Hasta que un día, acezando de deseo y amor, el Mocho Chico y la Magaly decidieron huir de la casa. Arreglaron sus pocos bártulos, se vistieron con sus mejores ropas, el Mocho Chico cambió su ropa sacerdotal por otra menos vistosa, y partieron en el tren de Curanilahue. Pasó mucho tiempo sin que nadie los viera ni supiera de ellos: la Bambina lloraba día y noche, no sólo por la Magaly, sino porque su amiga la meica había confiado en ella para que hiciera de la niña una artista, y el fracaso de todo el asunto estaba en esta manía del matrimonio y en la desaparición de la pareja.
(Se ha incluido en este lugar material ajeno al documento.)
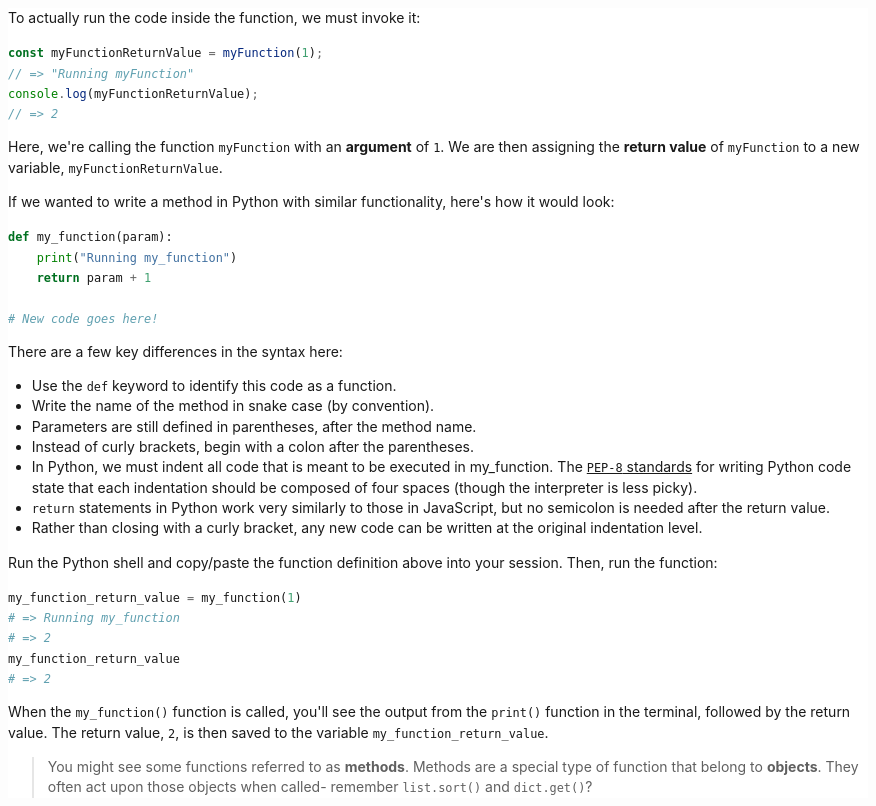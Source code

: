 To actually run the code inside the function, we must invoke it:

```js
const myFunctionReturnValue = myFunction(1);
// => "Running myFunction"
console.log(myFunctionReturnValue);
// => 2
```

Here, we're calling the function `myFunction` with an **argument** of `1`. We
are then assigning the **return value** of `myFunction` to a new variable,
`myFunctionReturnValue`.

If we wanted to write a method in Python with similar functionality, here's how it
would look:

```py
def my_function(param):
    print("Running my_function")
    return param + 1

# New code goes here!
```

There are a few key differences in the syntax here:

- Use the `def` keyword to identify this code as a function.
- Write the name of the method in snake case (by convention).
- Parameters are still defined in parentheses, after the method name.
- Instead of curly brackets, begin with a colon after the parentheses.
- In Python, we must indent all code that is meant to be executed in
my_function. The [`PEP-8` standards][pep-8 standards] for writing Python code
state that each indentation should be composed of four spaces (though the
interpreter is less picky).
- `return` statements in Python work very similarly to those in JavaScript,
but no semicolon is needed after the return value.
- Rather than closing with a curly bracket, any new code can be written at the
original indentation level.

Run the Python shell and copy/paste the function definition above into your
session. Then, run the function:

```py
my_function_return_value = my_function(1)
# => Running my_function
# => 2
my_function_return_value
# => 2
```

When the `my_function()` function is called, you'll see the output from the
`print()` function in the terminal, followed by the return value. The return
value, `2`, is then saved to the variable `my_function_return_value`.

> You might see some functions referred to as **methods**. Methods are a
> special type of function that belong to **objects**. They often act upon
> those objects when called- remember `list.sort()` and `dict.get()`?


[pep-8 standards]: https://peps.python.org/pep-0008/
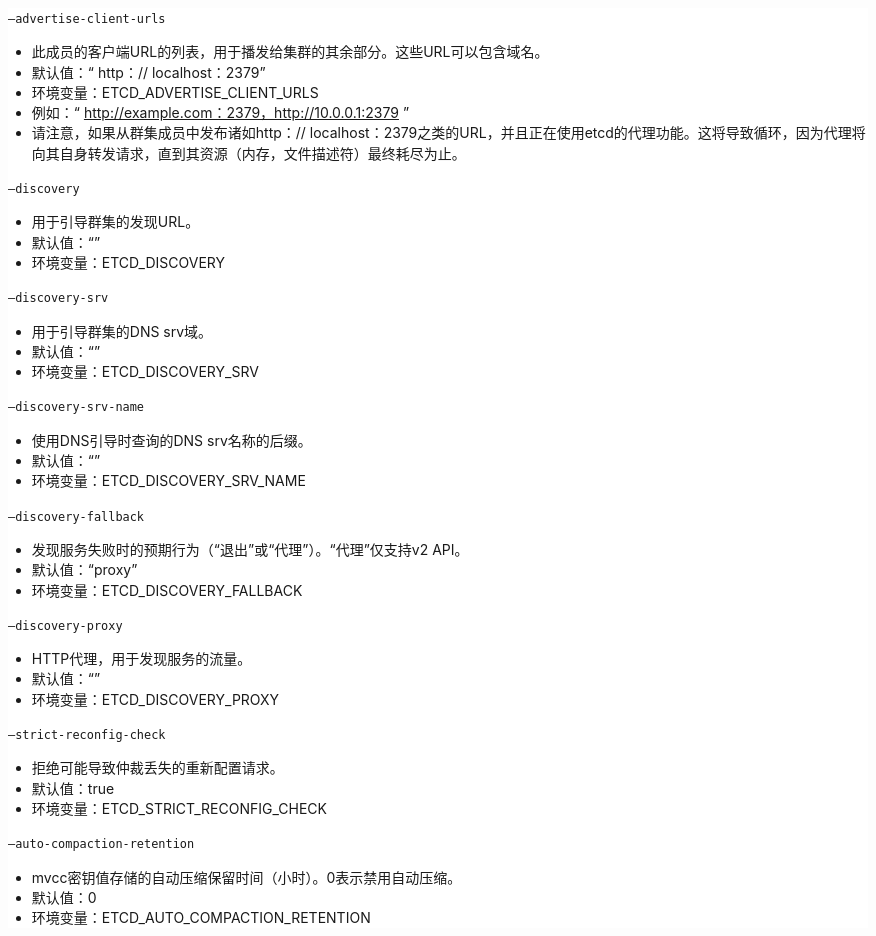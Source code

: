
 ```powershell
–advertise-client-urls
```
- 此成员的客户端URL的列表，用于播发给集群的其余部分。这些URL可以包含域名。
- 默认值：“ http：// localhost：2379”
- 环境变量：ETCD_ADVERTISE_CLIENT_URLS
- 例如：“ http://example.com：2379，http://10.0.0.1:2379 ”
- 请注意，如果从群集成员中发布诸如http：// localhost：2379之类的URL，并且正在使用etcd的代理功能。这将导致循环，因为代理将向其自身转发请求，直到其资源（内存，文件描述符）最终耗尽为止。

```powershell
–discovery
```
- 用于引导群集的发现URL。
- 默认值：“”
- 环境变量：ETCD_DISCOVERY

```powershell
–discovery-srv
```
- 用于引导群集的DNS srv域。
- 默认值：“”
- 环境变量：ETCD_DISCOVERY_SRV

```powershell
–discovery-srv-name
```
- 使用DNS引导时查询的DNS srv名称的后缀。
- 默认值：“”
- 环境变量：ETCD_DISCOVERY_SRV_NAME

```powershell
–discovery-fallback
```
- 发现服务失败时的预期行为（“退出”或“代理”）。“代理”仅支持v2 API。
- 默认值：“proxy”
- 环境变量：ETCD_DISCOVERY_FALLBACK

```powershell
–discovery-proxy
```
- HTTP代理，用于发现服务的流量。
- 默认值：“”
- 环境变量：ETCD_DISCOVERY_PROXY

```powershell
–strict-reconfig-check
```
- 拒绝可能导致仲裁丢失的重新配置请求。
- 默认值：true
- 环境变量：ETCD_STRICT_RECONFIG_CHECK

```powershell
–auto-compaction-retention
```
- mvcc密钥值存储的自动压缩保留时间（小时）。0表示禁用自动压缩。
- 默认值：0
- 环境变量：ETCD_AUTO_COMPACTION_RETENTION
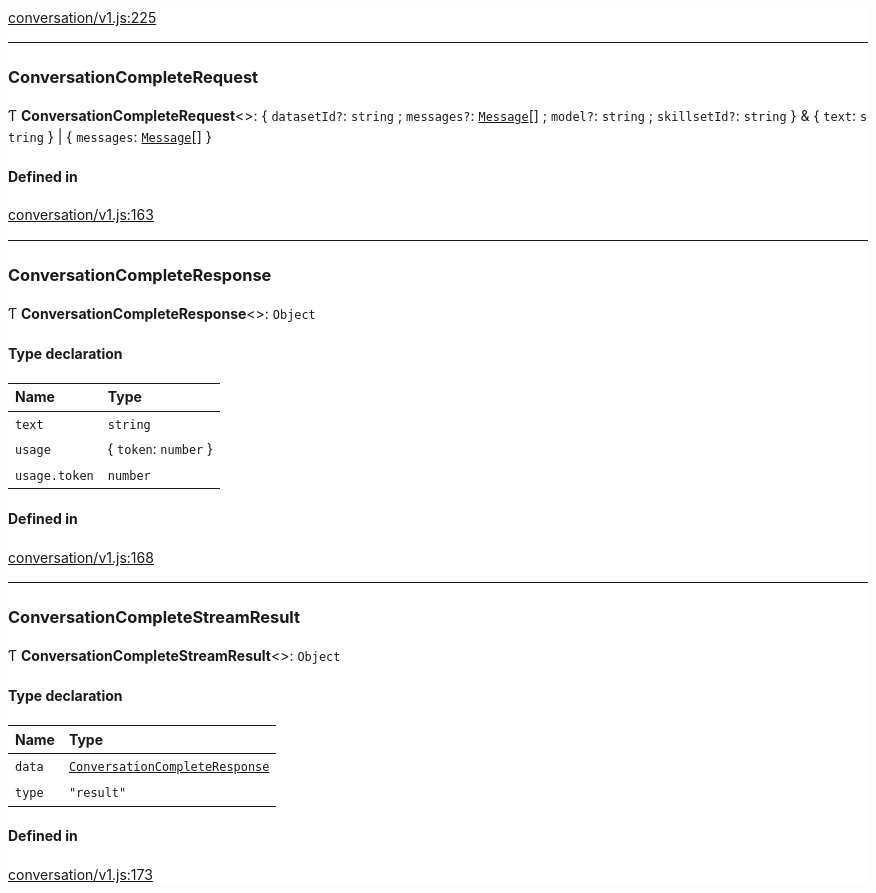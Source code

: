 [conversation/v1.js:225](https://github.com/chatbotkit/node-sdk/blob/d5a6097/packages/sdk/src/conversation/v1.js#L225)

___

### ConversationCompleteRequest

Ƭ **ConversationCompleteRequest**\<\>: \{ `datasetId?`: `string` ; `messages?`: [`Message`](conversation_v1.md#message)[] ; `model?`: `string` ; `skillsetId?`: `string`  } & \{ `text`: `string`  } \| \{ `messages`: [`Message`](conversation_v1.md#message)[]  }

#### Defined in

[conversation/v1.js:163](https://github.com/chatbotkit/node-sdk/blob/d5a6097/packages/sdk/src/conversation/v1.js#L163)

___

### ConversationCompleteResponse

Ƭ **ConversationCompleteResponse**\<\>: `Object`

#### Type declaration

| Name | Type |
| :------ | :------ |
| `text` | `string` |
| `usage` | \{ `token`: `number`  } |
| `usage.token` | `number` |

#### Defined in

[conversation/v1.js:168](https://github.com/chatbotkit/node-sdk/blob/d5a6097/packages/sdk/src/conversation/v1.js#L168)

___

### ConversationCompleteStreamResult

Ƭ **ConversationCompleteStreamResult**\<\>: `Object`

#### Type declaration

| Name | Type |
| :------ | :------ |
| `data` | [`ConversationCompleteResponse`](conversation_v1.md#conversationcompleteresponse) |
| `type` | ``"result"`` |

#### Defined in

[conversation/v1.js:173](https://github.com/chatbotkit/node-sdk/blob/d5a6097/packages/sdk/src/conversation/v1.js#L173)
Y el Mocho alegaba que todo era una venganza contra él, que él era la víctima, que no sabía en qué sentido había hecho mal, que el Mocho Chico había hecho siempre lo que había querido y ahora desaparecía sin dejar rastro. ¡El Mocho Chico era un desgraciado y que ni pretendiera volver a la casa! ¡Si volvía le rompería el catalejo en la misma crisma y sanseacabó!